• [What is being asked]
Transcribe each record word for word. Skip the images.

★ ★ ★ ★ ★

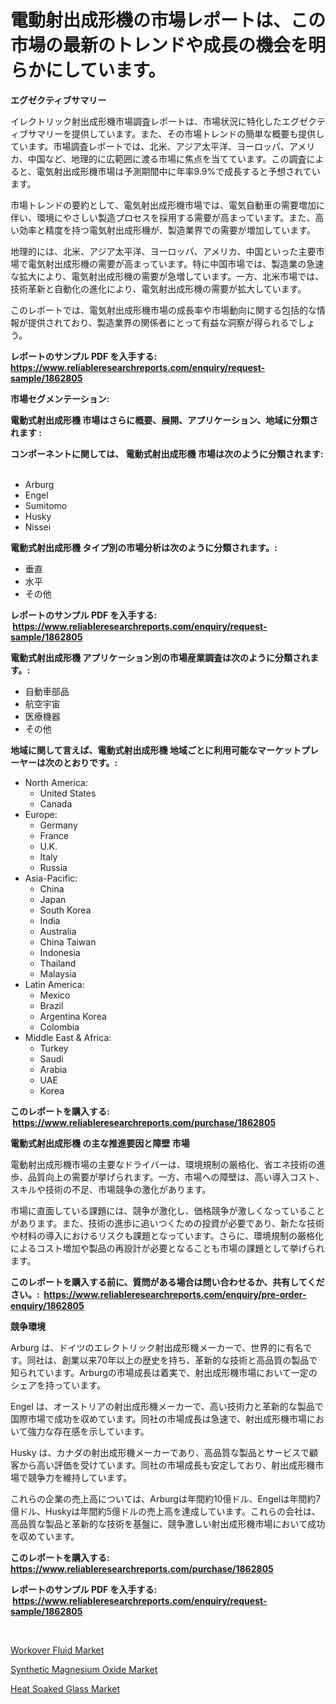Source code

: <p><h1>電動射出成形機の市場レポートは、この市場の最新のトレンドや成長の機会を明らかにしています。</h1></p><p><strong>エグゼクティブサマリー</strong></p>
<p><p>イレクトリック射出成形機市場調査レポートは、市場状況に特化したエグゼクティブサマリーを提供しています。また、その市場トレンドの簡単な概要も提供しています。市場調査レポートでは、北米、アジア太平洋、ヨーロッパ、アメリカ、中国など、地理的に広範囲に渡る市場に焦点を当てています。この調査によると、電気射出成形機市場は予測期間中に年率9.9%で成長すると予想されています。</p><p>市場トレンドの要約として、電気射出成形機市場では、電気自動車の需要増加に伴い、環境にやさしい製造プロセスを採用する需要が高まっています。また、高い効率と精度を持つ電気射出成形機が、製造業界での需要が増加しています。</p><p>地理的には、北米、アジア太平洋、ヨーロッパ、アメリカ、中国といった主要市場で電気射出成形機の需要が高まっています。特に中国市場では、製造業の急速な拡大により、電気射出成形機の需要が急増しています。一方、北米市場では、技術革新と自動化の進化により、電気射出成形機の需要が拡大しています。</p><p>このレポートでは、電気射出成形機市場の成長率や市場動向に関する包括的な情報が提供されており、製造業界の関係者にとって有益な洞察が得られるでしょう。</p></p>
<p><strong>レポートのサンプル PDF を入手する: <a href="https://www.reliableresearchreports.com/enquiry/request-sample/1862805">https://www.reliableresearchreports.com/enquiry/request-sample/1862805</a></strong></p>
<p><strong>市場セグメンテーション:</strong></p>
<p><strong> 電動式射出成形機 市場はさらに概要、展開、アプリケーション、地域に分類されます :</strong></p>
<p><strong>コンポーネントに関しては、 電動式射出成形機 市場は次のように分類されます: &nbsp;</strong></p>
<p><ul><li>Arburg</li><li>Engel</li><li>Sumitomo</li><li>Husky</li><li>Nissei</li></ul></p>
<p><strong> 電動式射出成形機 タイプ別の市場分析は次のように分類されます。:</strong></p>
<p><ul><li>垂直</li><li>水平</li><li>その他</li></ul></p>
<p><strong>レポートのサンプル PDF を入手する: &nbsp;<a href="https://www.reliableresearchreports.com/enquiry/request-sample/1862805">https://www.reliableresearchreports.com/enquiry/request-sample/1862805</a></strong></p>
<p><strong> 電動式射出成形機 アプリケーション別の市場産業調査は次のように分類されます。:</strong></p>
<p><ul><li>自動車部品</li><li>航空宇宙</li><li>医療機器</li><li>その他</li></ul></p>
<p><strong>地域に関して言えば、電動式射出成形機 地域ごとに利用可能なマーケットプレーヤーは次のとおりです。:</strong></p>
<p><ul>
    <li>
        North America:
        <ul>
            <li>United States</li>
            <li>Canada</li>
        </ul>
    </li>
    <li>
        Europe:
        <ul>
            <li>Germany</li>
            <li>France</li>
            <li>U.K.</li>
            <li>Italy</li>
            <li>Russia</li>
        </ul>
    </li>
    <li>
        Asia-Pacific:
        <ul>
            <li>China</li>
            <li>Japan</li>
            <li>South Korea</li>
            <li>India</li>
            <li>Australia</li>
            <li>China Taiwan</li>
            <li>Indonesia</li>
            <li>Thailand</li>
            <li>Malaysia</li>
        </ul>
    </li>
    <li>
        Latin America:
        <ul>
            <li>Mexico</li>
            <li>Brazil</li>
            <li>Argentina Korea</li>
            <li>Colombia</li>
        </ul>
    </li>
    <li>
        Middle East & Africa:
        <ul>
            <li>Turkey</li>
            <li>Saudi</li>
            <li>Arabia</li>
            <li>UAE</li>
            <li>Korea</li>
        </ul>
    </li>
    </ul></p>
<p><strong>このレポートを購入する: &nbsp;<a href="https://www.reliableresearchreports.com/purchase/1862805">https://www.reliableresearchreports.com/purchase/1862805</a></strong></p>
<p><strong>電動式射出成形機 の主な推進要因と障壁 市場</strong></p>
<p><p>電動射出成形機市場の主要なドライバーは、環境規制の厳格化、省エネ技術の進歩、品質向上の需要が挙げられます。一方、市場への障壁は、高い導入コスト、スキルや技術の不足、市場競争の激化があります。</p><p>市場に直面している課題には、競争が激化し、価格競争が激しくなっていることがあります。また、技術の進歩に追いつくための投資が必要であり、新たな技術や材料の導入におけるリスクも課題となっています。さらに、環境規制の厳格化によるコスト増加や製品の再設計が必要となることも市場の課題として挙げられます。</p></p>
<p><strong>このレポートを購入する前に、質問がある場合は問い合わせるか、共有してください。:&nbsp; <a href="https://www.reliableresearchreports.com/enquiry/pre-order-enquiry/1862805">https://www.reliableresearchreports.com/enquiry/pre-order-enquiry/1862805</a></strong></p>
<p><strong>競争環境</strong></p>
<p><p>Arburg は、ドイツのエレクトリック射出成形機メーカーで、世界的に有名です。同社は、創業以来70年以上の歴史を持ち、革新的な技術と高品質の製品で知られています。Arburgの市場成長は着実で、射出成形機市場において一定のシェアを持っています。</p><p>Engel は、オーストリアの射出成形機メーカーで、高い技術力と革新的な製品で国際市場で成功を収めています。同社の市場成長は急速で、射出成形機市場において強力な存在感を示しています。</p><p>Husky は、カナダの射出成形機メーカーであり、高品質な製品とサービスで顧客から高い評価を受けています。同社の市場成長も安定しており、射出成形機市場で競争力を維持しています。</p><p>これらの企業の売上高については、Arburgは年間約10億ドル、Engelは年間約7億ドル、Huskyは年間約5億ドルの売上高を達成しています。これらの会社は、高品質な製品と革新的な技術を基盤に、競争激しい射出成形機市場において成功を収めています。</p></p>
<p><strong>このレポートを購入する: &nbsp; <a href="https://www.reliableresearchreports.com/purchase/1862805">https://www.reliableresearchreports.com/purchase/1862805</a></strong></p>
<p><strong>レポートのサンプル PDF を入手する: &nbsp;<a href="https://www.reliableresearchreports.com/enquiry/request-sample/1862805">https://www.reliableresearchreports.com/enquiry/request-sample/1862805</a></strong><strong></strong></p>
<p>&nbsp;</p>
<p><p><a href="https://github.com/wusalecollins540tpqoz/Market-Research-Report-List-1/blob/main/workover-fluid-market.md">Workover Fluid Market</a></p><p><a href="https://github.com/kathiaseamanalvaradovlprc2h/Market-Research-Report-List-1/blob/main/synthetic-magnesium-oxide-market.md">Synthetic Magnesium Oxide Market</a></p><p><a href="https://github.com/pjcfca/Market-Research-Report-List-1/blob/main/heat-soaked-glass-market.md">Heat Soaked Glass Market</a></p></p>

★ ★ ★ ★ ★

• [Your solution]
Source code

: <p><h1>電動射出成形機の市場レポートは、この市場の最新のトレンドや成長の機会を明らかにしています。</h1></p><p><strong>エグゼクティブサマリー</strong></p>
<p><p>イレクトリック射出成形機市場調査レポートは、市場状況に特化したエグゼクティブサマリーを提供しています。また、その市場トレンドの簡単な概要も提供しています。市場調査レポートでは、北米、アジア太平洋、ヨーロッパ、アメリカ、中国など、地理的に広範囲に渡る市場に焦点を当てています。この調査によると、電気射出成形機市場は予測期間中に年率9.9%で成長すると予想されています。</p><p>市場トレンドの要約として、電気射出成形機市場では、電気自動車の需要増加に伴い、環境にやさしい製造プロセスを採用する需要が高まっています。また、高い効率と精度を持つ電気射出成形機が、製造業界での需要が増加しています。</p><p>地理的には、北米、アジア太平洋、ヨーロッパ、アメリカ、中国といった主要市場で電気射出成形機の需要が高まっています。特に中国市場では、製造業の急速な拡大により、電気射出成形機の需要が急増しています。一方、北米市場では、技術革新と自動化の進化により、電気射出成形機の需要が拡大しています。</p><p>このレポートでは、電気射出成形機市場の成長率や市場動向に関する包括的な情報が提供されており、製造業界の関係者にとって有益な洞察が得られるでしょう。</p></p>
<p><strong>レポートのサンプル PDF を入手する: <a href="https://www.reliableresearchreports.com/enquiry/request-sample/1862805">https://www.reliableresearchreports.com/enquiry/request-sample/1862805</a></strong></p>
<p><strong>市場セグメンテーション:</strong></p>
<p><strong> 電動式射出成形機 市場はさらに概要、展開、アプリケーション、地域に分類されます :</strong></p>
<p><strong>コンポーネントに関しては、 電動式射出成形機 市場は次のように分類されます: &nbsp;</strong></p>
<p><ul><li>Arburg</li><li>Engel</li><li>Sumitomo</li><li>Husky</li><li>Nissei</li></ul></p>
<p><strong> 電動式射出成形機 タイプ別の市場分析は次のように分類されます。:</strong></p>
<p><ul><li>垂直</li><li>水平</li><li>その他</li></ul></p>
<p><strong>レポートのサンプル PDF を入手する: &nbsp;<a href="https://www.reliableresearchreports.com/enquiry/request-sample/1862805">https://www.reliableresearchreports.com/enquiry/request-sample/1862805</a></strong></p>
<p><strong> 電動式射出成形機 アプリケーション別の市場産業調査は次のように分類されます。:</strong></p>
<p><ul><li>自動車部品</li><li>航空宇宙</li><li>医療機器</li><li>その他</li></ul></p>
<p><strong>地域に関して言えば、電動式射出成形機 地域ごとに利用可能なマーケットプレーヤーは次のとおりです。:</strong></p>
<p><ul>
    <li>
        North America:
        <ul>
            <li>United States</li>
            <li>Canada</li>
        </ul>
    </li>
    <li>
        Europe:
        <ul>
            <li>Germany</li>
            <li>France</li>
            <li>U.K.</li>
            <li>Italy</li>
            <li>Russia</li>
        </ul>
    </li>
    <li>
        Asia-Pacific:
        <ul>
            <li>China</li>
            <li>Japan</li>
            <li>South Korea</li>
            <li>India</li>
            <li>Australia</li>
            <li>China Taiwan</li>
            <li>Indonesia</li>
            <li>Thailand</li>
            <li>Malaysia</li>
        </ul>
    </li>
    <li>
        Latin America:
        <ul>
            <li>Mexico</li>
            <li>Brazil</li>
            <li>Argentina Korea</li>
            <li>Colombia</li>
        </ul>
    </li>
    <li>
        Middle East & Africa:
        <ul>
            <li>Turkey</li>
            <li>Saudi</li>
            <li>Arabia</li>
            <li>UAE</li>
            <li>Korea</li>
        </ul>
    </li>
    </ul></p>
<p><strong>このレポートを購入する: &nbsp;<a href="https://www.reliableresearchreports.com/purchase/1862805">https://www.reliableresearchreports.com/purchase/1862805</a></strong></p>
<p><strong>電動式射出成形機 の主な推進要因と障壁 市場</strong></p>
<p><p>電動射出成形機市場の主要なドライバーは、環境規制の厳格化、省エネ技術の進歩、品質向上の需要が挙げられます。一方、市場への障壁は、高い導入コスト、スキルや技術の不足、市場競争の激化があります。</p><p>市場に直面している課題には、競争が激化し、価格競争が激しくなっていることがあります。また、技術の進歩に追いつくための投資が必要であり、新たな技術や材料の導入におけるリスクも課題となっています。さらに、環境規制の厳格化によるコスト増加や製品の再設計が必要となることも市場の課題として挙げられます。</p></p>
<p><strong>このレポートを購入する前に、質問がある場合は問い合わせるか、共有してください。:&nbsp; <a href="https://www.reliableresearchreports.com/enquiry/pre-order-enquiry/1862805">https://www.reliableresearchreports.com/enquiry/pre-order-enquiry/1862805</a></strong></p>
<p><strong>競争環境</strong></p>
<p><p>Arburg は、ドイツのエレクトリック射出成形機メーカーで、世界的に有名です。同社は、創業以来70年以上の歴史を持ち、革新的な技術と高品質の製品で知られています。Arburgの市場成長は着実で、射出成形機市場において一定のシェアを持っています。</p><p>Engel は、オーストリアの射出成形機メーカーで、高い技術力と革新的な製品で国際市場で成功を収めています。同社の市場成長は急速で、射出成形機市場において強力な存在感を示しています。</p><p>Husky は、カナダの射出成形機メーカーであり、高品質な製品とサービスで顧客から高い評価を受けています。同社の市場成長も安定しており、射出成形機市場で競争力を維持しています。</p><p>これらの企業の売上高については、Arburgは年間約10億ドル、Engelは年間約7億ドル、Huskyは年間約5億ドルの売上高を達成しています。これらの会社は、高品質な製品と革新的な技術を基盤に、競争激しい射出成形機市場において成功を収めています。</p></p>
<p><strong>このレポートを購入する: &nbsp; <a href="https://www.reliableresearchreports.com/purchase/1862805">https://www.reliableresearchreports.com/purchase/1862805</a></strong></p>
<p><strong>レポートのサンプル PDF を入手する: &nbsp;<a href="https://www.reliableresearchreports.com/enquiry/request-sample/1862805">https://www.reliableresearchreports.com/enquiry/request-sample/1862805</a></strong><strong></strong></p>
<p>&nbsp;</p>
<p><p><a href="https://github.com/wusalecollins540tpqoz/Market-Research-Report-List-1/blob/main/workover-fluid-market.md">Workover Fluid Market</a></p><p><a href="https://github.com/kathiaseamanalvaradovlprc2h/Market-Research-Report-List-1/blob/main/synthetic-magnesium-oxide-market.md">Synthetic Magnesium Oxide Market</a></p><p><a href="https://github.com/pjcfca/Market-Research-Report-List-1/blob/main/heat-soaked-glass-market.md">Heat Soaked Glass Market</a></p></p>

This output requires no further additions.